"Good night, see you later!"
Translation:Bonan nokton, ĝis la revido!
I learned it from the old postal course as "ĝis la revido". I'd guess that "ĝis revido" is a contraction like just saying "ĝis", but including the la is correct - or at least it was 25 years ago. I hope I'm not going to sound terribly old-fashioned next time I meet any Esperantist in person!
As to why, hopefully a more experienced Esperantist will be along to shed light on it. Perhaps the definite article, denoting a specific 'reseeing', implies a stronger intention to meet again? Or could it be short for 'the next time we see each other'?
According to this, the etymology of "ĝis" is the French word jusque and the German word bis, both of which mean "until". Kind of silly to just say "until" in English rather than "see you later". "Ĝis poste" makes the most sense for a shorter way of saying "ĝis la revido".
However, the etymology of revido is re- + vidi + -o, which would make "ĝis la revido" the closest in meaning to "see you later".
In this particular expression, Bonan nokton is actually short for "[I wish you a] good night."
The subject is the implied "I", the speaker.
The verb would of course be the implied "wish".
The indirect object (the recipient of the good night) is the implied "you".
The direct object is thus the "good night" itself. Since it's the direct object of the verb — the good night is what's being wished — it takes the accusative, the "-n" ending.
If you really wanted to be formal, you could spell it all out; it would be "Mi deziras al vi bonan nokton," or (equally) "Mi deziras bonan nokton al vi." (You can see why the abbreviated version is more often used.)
I hope this helps.
if you just say "poste", you're saying good night, later. you need a verb with poste. you can say gxis, which i think is literally "until"... so gxis poste is basically see you later. or you could say "gxis la revido" which is literally "until the re-seeing" or "until next time"
Lee-Brandon24 - In the last day or so, you've posted something like seven messages on various threads complaining about the audio in the course, or insisting that some ungrammatical construction "should be accepted". I've already replied to a few of your comments, but I've decided to write one reply for all of the remaining ones, since you're basically saying the same thing over and over.
First, remember that you are here to learn. There are things which will not make sense to you. That's part of the learning process. If it made sense without study, or if you could understand without practice, we wouldn't call it learning. You will progress faster if you embrace this.
As for the audio, I've written some thoughts about the audio in the course. Usually I listen to the audio when someone expresses a concern. Very rarely do I find a problem. Keep trying. It will get easier, as I explain here:
And note that Sia avino nomo estas Sofia is not good grammar. The sentence is given to you as a model. If you have a question about how it works - feel free to ask - but I encourage you to read the tips and notes as well (lightbulb icon). Much of this is explained there.

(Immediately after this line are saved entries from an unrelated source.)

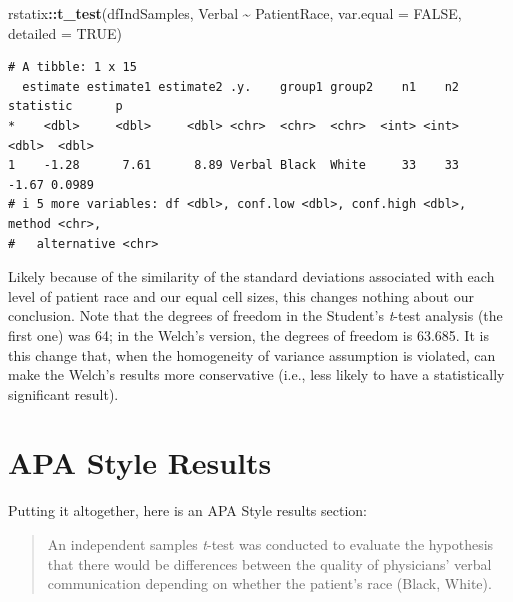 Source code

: \documentclass[
  11pt,
]{book}
\newenvironment{Shaded}{\begin{snugshade}}{\end{snugshade}}
\newcommand{\AttributeTok}[1]{\textcolor[rgb]{0.27,0.27,0.27}{#1}}
\newcommand{\ConstantTok}[1]{\textcolor[rgb]{0.37,0.37,0.37}{#1}}
\newcommand{\FunctionTok}[1]{\textcolor[rgb]{0.27,0.27,0.27}{\textbf{#1}}}
\newcommand{\NormalTok}[1]{#1}
\newcommand{\SpecialCharTok}[1]{\textcolor[rgb]{0.43,0.43,0.43}{\textbf{#1}}}
\begin{document}
\begin{Shaded}
\begin{Highlighting}[]
\NormalTok{rstatix}\SpecialCharTok{::}\FunctionTok{t\_test}\NormalTok{(dfIndSamples, Verbal }\SpecialCharTok{\textasciitilde{}}\NormalTok{ PatientRace, }\AttributeTok{var.equal =} \ConstantTok{FALSE}\NormalTok{,}
    \AttributeTok{detailed =} \ConstantTok{TRUE}\NormalTok{)}
\end{Highlighting}
\end{Shaded}

\begin{verbatim}
# A tibble: 1 x 15
  estimate estimate1 estimate2 .y.    group1 group2    n1    n2 statistic      p
*    <dbl>     <dbl>     <dbl> <chr>  <chr>  <chr>  <int> <int>     <dbl>  <dbl>
1    -1.28      7.61      8.89 Verbal Black  White     33    33     -1.67 0.0989
# i 5 more variables: df <dbl>, conf.low <dbl>, conf.high <dbl>, method <chr>,
#   alternative <chr>
\end{verbatim}

Likely because of the similarity of the standard deviations associated with each level of patient race and our equal cell sizes, this changes nothing about our conclusion. Note that the degrees of freedom in the Student's \emph{t}-test analysis (the first one) was 64; in the Welch's version, the degrees of freedom is 63.685. It is this change that, when the homogeneity of variance assumption is violated, can make the Welch's results more conservative (i.e., less likely to have a statistically significant result).

\hypertarget{apa-style-results-1}{%
\section{APA Style Results}\label{apa-style-results-1}}

Putting it altogether, here is an APA Style results section:

\begin{quote}
An independent samples \emph{t}-test was conducted to evaluate the hypothesis that there would be differences between the quality of physicians' verbal communication depending on whether the patient's race (Black, White).
\end{quote}
\end{document}
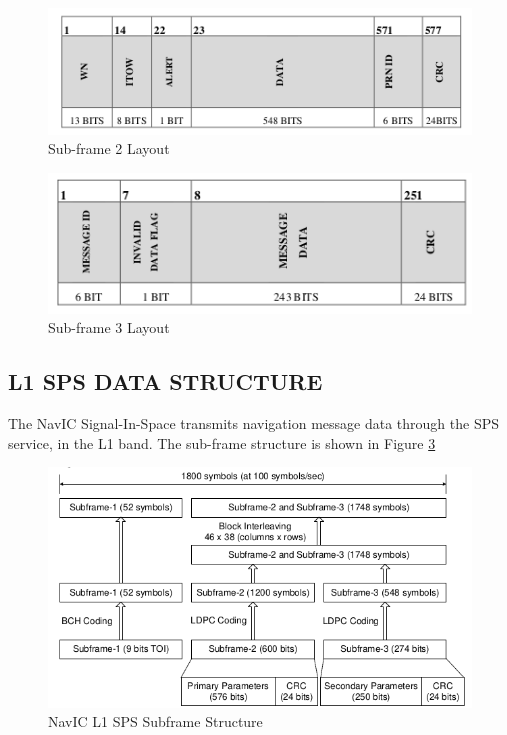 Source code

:\begin{figure}[ht]
\centering
\includegraphics[width=0.8\columnwidth]{figs/subframe2.png}
\centering
\captionsetup{justification=centering}
\caption{Sub-frame 2 Layout}
\label{fig:subframe2}
\end{figure}

\begin{figure}[ht]
\centering
\includegraphics[width=0.8\columnwidth]{figs/subframe3.png}
\centering
\captionsetup{justification=centering}
\caption{Sub-frame 3 Layout}
\label{fig:subframe3}
\end{figure}
\subsection{L1 SPS DATA STRUCTURE}
The NavIC Signal-In-Space transmits navigation message data through the SPS service, in the L1 band. The sub-frame structure is shown in Figure \ref{fig: SPS_Structure}
\begin{figure}[ht]
\centering
\includegraphics[width=0.8\columnwidth]{figs/SPS_Structure.png}
\centering
\captionsetup{justification=centering}
\caption{NavIC L1 SPS Subframe Structure}
\label{fig: SPS_Structure}
\end{figure}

Good luck with your learning.
OK sounds like the guy’s been a bit distracted but his question about an Esperanto suitable keyboard is one I’d be interested in the answer to. Is there a simple fix that I could use on my iPhone for putting in the Esperanto circumflexed g’s etc? Or should I just use the gx etc convention?
I’m sorry I failed to make it clearer at the time I wrote... I really appreciate your hard work for us all here and think you do a wonderful job in sometimes very trying circumstances. Especially since I understand it’s entirely voluntary. I’m sorry my question came across as some kind of a criticism or complaint. I really didn’t intend it that way as I have no complaints at all about the work you do here or the way you choose to handle things - quite the opposite! It just so happened that it was a question I had been thinking about posting and I appreciate you pointing out a way in which I might find an answer to it, especially as I wouldn’t have known how to use the search engine here effectively. Thank you.
The guy in this recording is a native French speaker. Notice that he is NOT using a French R. As for native English speakers, I offer myself as an example. (Link below.) There really is an authentic neutral Esperanto accent to strive for.